> [EXERCISE AIM]: In your copy, leave out all pictures and reproduce every entry exactly.

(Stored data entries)
+ + + + +

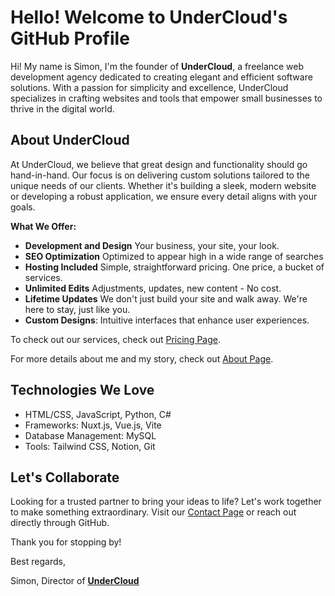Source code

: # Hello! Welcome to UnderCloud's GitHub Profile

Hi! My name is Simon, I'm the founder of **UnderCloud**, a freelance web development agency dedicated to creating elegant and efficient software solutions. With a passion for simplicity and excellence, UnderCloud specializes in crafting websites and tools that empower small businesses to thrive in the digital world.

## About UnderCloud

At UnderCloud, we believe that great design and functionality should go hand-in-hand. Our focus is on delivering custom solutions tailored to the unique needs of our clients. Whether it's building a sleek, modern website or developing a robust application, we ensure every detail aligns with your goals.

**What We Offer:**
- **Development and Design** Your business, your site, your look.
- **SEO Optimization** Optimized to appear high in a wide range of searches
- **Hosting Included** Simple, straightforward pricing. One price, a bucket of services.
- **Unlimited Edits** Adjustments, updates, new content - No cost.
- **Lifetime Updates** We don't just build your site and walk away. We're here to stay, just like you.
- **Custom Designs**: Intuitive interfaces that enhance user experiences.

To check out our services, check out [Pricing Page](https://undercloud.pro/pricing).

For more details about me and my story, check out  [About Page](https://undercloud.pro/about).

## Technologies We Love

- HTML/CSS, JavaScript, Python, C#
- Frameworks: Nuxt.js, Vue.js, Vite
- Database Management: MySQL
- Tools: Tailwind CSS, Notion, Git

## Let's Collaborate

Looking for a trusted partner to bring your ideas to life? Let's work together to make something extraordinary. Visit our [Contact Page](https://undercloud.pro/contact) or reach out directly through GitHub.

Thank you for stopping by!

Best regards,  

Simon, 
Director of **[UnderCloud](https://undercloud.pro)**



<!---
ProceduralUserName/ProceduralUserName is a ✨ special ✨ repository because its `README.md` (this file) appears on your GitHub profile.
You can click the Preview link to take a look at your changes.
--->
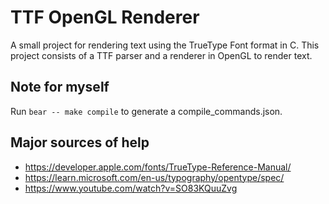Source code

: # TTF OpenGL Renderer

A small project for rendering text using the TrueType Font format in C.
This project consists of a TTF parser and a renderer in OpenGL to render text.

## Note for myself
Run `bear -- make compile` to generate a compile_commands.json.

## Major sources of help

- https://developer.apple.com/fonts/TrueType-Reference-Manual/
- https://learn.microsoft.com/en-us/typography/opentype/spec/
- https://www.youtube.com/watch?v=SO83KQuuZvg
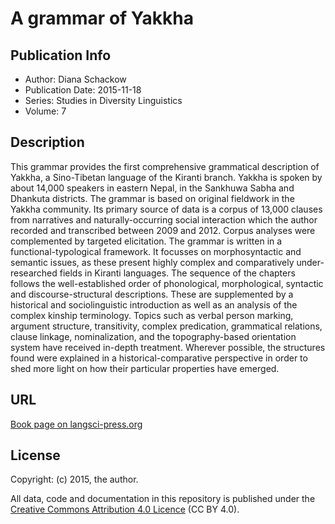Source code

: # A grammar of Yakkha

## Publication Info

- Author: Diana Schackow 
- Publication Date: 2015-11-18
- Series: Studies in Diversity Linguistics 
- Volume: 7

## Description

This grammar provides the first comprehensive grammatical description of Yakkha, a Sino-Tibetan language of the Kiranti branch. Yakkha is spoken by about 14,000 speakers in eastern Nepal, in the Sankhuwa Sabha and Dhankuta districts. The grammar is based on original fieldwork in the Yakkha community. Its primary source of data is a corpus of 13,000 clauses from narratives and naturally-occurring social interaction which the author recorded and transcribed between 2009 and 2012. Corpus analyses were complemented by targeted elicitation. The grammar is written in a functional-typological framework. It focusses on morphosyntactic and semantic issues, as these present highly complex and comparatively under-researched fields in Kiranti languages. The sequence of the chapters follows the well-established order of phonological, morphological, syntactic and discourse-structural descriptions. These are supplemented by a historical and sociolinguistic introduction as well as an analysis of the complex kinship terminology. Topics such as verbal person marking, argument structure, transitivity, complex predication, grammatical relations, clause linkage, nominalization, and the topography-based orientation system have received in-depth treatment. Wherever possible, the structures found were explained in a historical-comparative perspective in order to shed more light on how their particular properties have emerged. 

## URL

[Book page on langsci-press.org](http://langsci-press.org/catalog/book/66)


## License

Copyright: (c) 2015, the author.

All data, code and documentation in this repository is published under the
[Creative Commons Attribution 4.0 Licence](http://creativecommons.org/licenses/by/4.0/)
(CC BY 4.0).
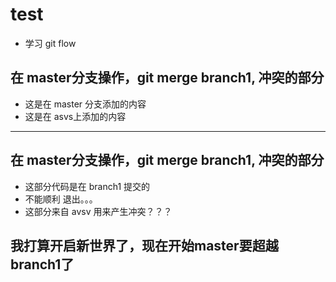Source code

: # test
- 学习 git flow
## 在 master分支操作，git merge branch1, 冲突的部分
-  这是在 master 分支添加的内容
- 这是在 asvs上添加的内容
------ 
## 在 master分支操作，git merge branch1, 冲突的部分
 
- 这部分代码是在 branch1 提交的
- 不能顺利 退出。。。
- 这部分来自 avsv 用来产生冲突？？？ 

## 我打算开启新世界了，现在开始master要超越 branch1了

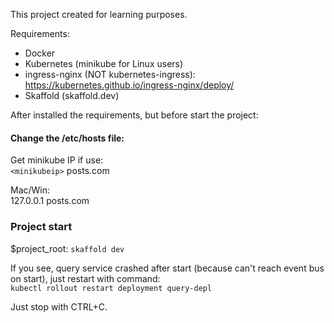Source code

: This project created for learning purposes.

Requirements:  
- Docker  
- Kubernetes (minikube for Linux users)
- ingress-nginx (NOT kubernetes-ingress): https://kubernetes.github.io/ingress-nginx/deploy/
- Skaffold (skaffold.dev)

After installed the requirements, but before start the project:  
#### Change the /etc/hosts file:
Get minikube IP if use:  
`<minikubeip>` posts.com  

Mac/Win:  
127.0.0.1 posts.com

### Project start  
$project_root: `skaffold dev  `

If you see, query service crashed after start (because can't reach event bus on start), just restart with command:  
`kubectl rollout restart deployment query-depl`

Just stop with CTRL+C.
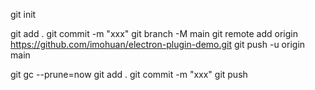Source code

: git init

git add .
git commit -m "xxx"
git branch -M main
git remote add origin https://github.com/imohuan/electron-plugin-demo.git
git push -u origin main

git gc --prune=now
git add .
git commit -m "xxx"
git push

+ + + + +

> [WRITTEN REPLY]:
Source code

: # Hello! Welcome to UnderCloud's GitHub Profile

Hi! My name is Simon, I'm the founder of **UnderCloud**, a freelance web development agency dedicated to creating elegant and efficient software solutions. With a passion for simplicity and excellence, UnderCloud specializes in crafting websites and tools that empower small businesses to thrive in the digital world.

## About UnderCloud

At UnderCloud, we believe that great design and functionality should go hand-in-hand. Our focus is on delivering custom solutions tailored to the unique needs of our clients. Whether it's building a sleek, modern website or developing a robust application, we ensure every detail aligns with your goals.

**What We Offer:**
- **Development and Design** Your business, your site, your look.
- **SEO Optimization** Optimized to appear high in a wide range of searches
- **Hosting Included** Simple, straightforward pricing. One price, a bucket of services.
- **Unlimited Edits** Adjustments, updates, new content - No cost.
- **Lifetime Updates** We don't just build your site and walk away. We're here to stay, just like you.
- **Custom Designs**: Intuitive interfaces that enhance user experiences.

To check out our services, check out [Pricing Page](https://undercloud.pro/pricing).

For more details about me and my story, check out  [About Page](https://undercloud.pro/about).

## Technologies We Love

- HTML/CSS, JavaScript, Python, C#
- Frameworks: Nuxt.js, Vue.js, Vite
- Database Management: MySQL
- Tools: Tailwind CSS, Notion, Git

## Let's Collaborate

Looking for a trusted partner to bring your ideas to life? Let's work together to make something extraordinary. Visit our [Contact Page](https://undercloud.pro/contact) or reach out directly through GitHub.

Thank you for stopping by!

Best regards,  

Simon, 
Director of **[UnderCloud](https://undercloud.pro)**



<!---
ProceduralUserName/ProceduralUserName is a ✨ special ✨ repository because its `README.md` (this file) appears on your GitHub profile.
You can click the Preview link to take a look at your changes.
--->
Source code

: # TTF OpenGL Renderer

A small project for rendering text using the TrueType Font format in C.
This project consists of a TTF parser and a renderer in OpenGL to render text.

## Note for myself
Run `bear -- make compile` to generate a compile_commands.json.

## Major sources of help

- https://developer.apple.com/fonts/TrueType-Reference-Manual/
- https://learn.microsoft.com/en-us/typography/opentype/spec/
- https://www.youtube.com/watch?v=SO83KQuuZvg
Source code

: # A grammar of Yakkha

## Publication Info

- Author: Diana Schackow 
- Publication Date: 2015-11-18
- Series: Studies in Diversity Linguistics 
- Volume: 7

## Description

This grammar provides the first comprehensive grammatical description of Yakkha, a Sino-Tibetan language of the Kiranti branch. Yakkha is spoken by about 14,000 speakers in eastern Nepal, in the Sankhuwa Sabha and Dhankuta districts. The grammar is based on original fieldwork in the Yakkha community. Its primary source of data is a corpus of 13,000 clauses from narratives and naturally-occurring social interaction which the author recorded and transcribed between 2009 and 2012. Corpus analyses were complemented by targeted elicitation. The grammar is written in a functional-typological framework. It focusses on morphosyntactic and semantic issues, as these present highly complex and comparatively under-researched fields in Kiranti languages. The sequence of the chapters follows the well-established order of phonological, morphological, syntactic and discourse-structural descriptions. These are supplemented by a historical and sociolinguistic introduction as well as an analysis of the complex kinship terminology. Topics such as verbal person marking, argument structure, transitivity, complex predication, grammatical relations, clause linkage, nominalization, and the topography-based orientation system have received in-depth treatment. Wherever possible, the structures found were explained in a historical-comparative perspective in order to shed more light on how their particular properties have emerged. 

## URL

[Book page on langsci-press.org](http://langsci-press.org/catalog/book/66)


## License

Copyright: (c) 2015, the author.

All data, code and documentation in this repository is published under the
[Creative Commons Attribution 4.0 Licence](http://creativecommons.org/licenses/by/4.0/)
(CC BY 4.0).
Source code

: # test
- 学习 git flow
## 在 master分支操作，git merge branch1, 冲突的部分
-  这是在 master 分支添加的内容
- 这是在 asvs上添加的内容
------ 
## 在 master分支操作，git merge branch1, 冲突的部分
 
- 这部分代码是在 branch1 提交的
- 不能顺利 退出。。。
- 这部分来自 avsv 用来产生冲突？？？ 

## 我打算开启新世界了，现在开始master要超越 branch1了

Source code

: This project created for learning purposes.

Requirements:  
- Docker  
- Kubernetes (minikube for Linux users)
- ingress-nginx (NOT kubernetes-ingress): https://kubernetes.github.io/ingress-nginx/deploy/
- Skaffold (skaffold.dev)

After installed the requirements, but before start the project:  
#### Change the /etc/hosts file:
Get minikube IP if use:  
`<minikubeip>` posts.com  

Mac/Win:  
127.0.0.1 posts.com

### Project start  
$project_root: `skaffold dev  `

If you see, query service crashed after start (because can't reach event bus on start), just restart with command:  
`kubectl rollout restart deployment query-depl`

Just stop with CTRL+C.
Source code

: git init

git add .
git commit -m "xxx"
git branch -M main
git remote add origin https://github.com/imohuan/electron-plugin-demo.git
git push -u origin main

git gc --prune=now
git add .
git commit -m "xxx"
git push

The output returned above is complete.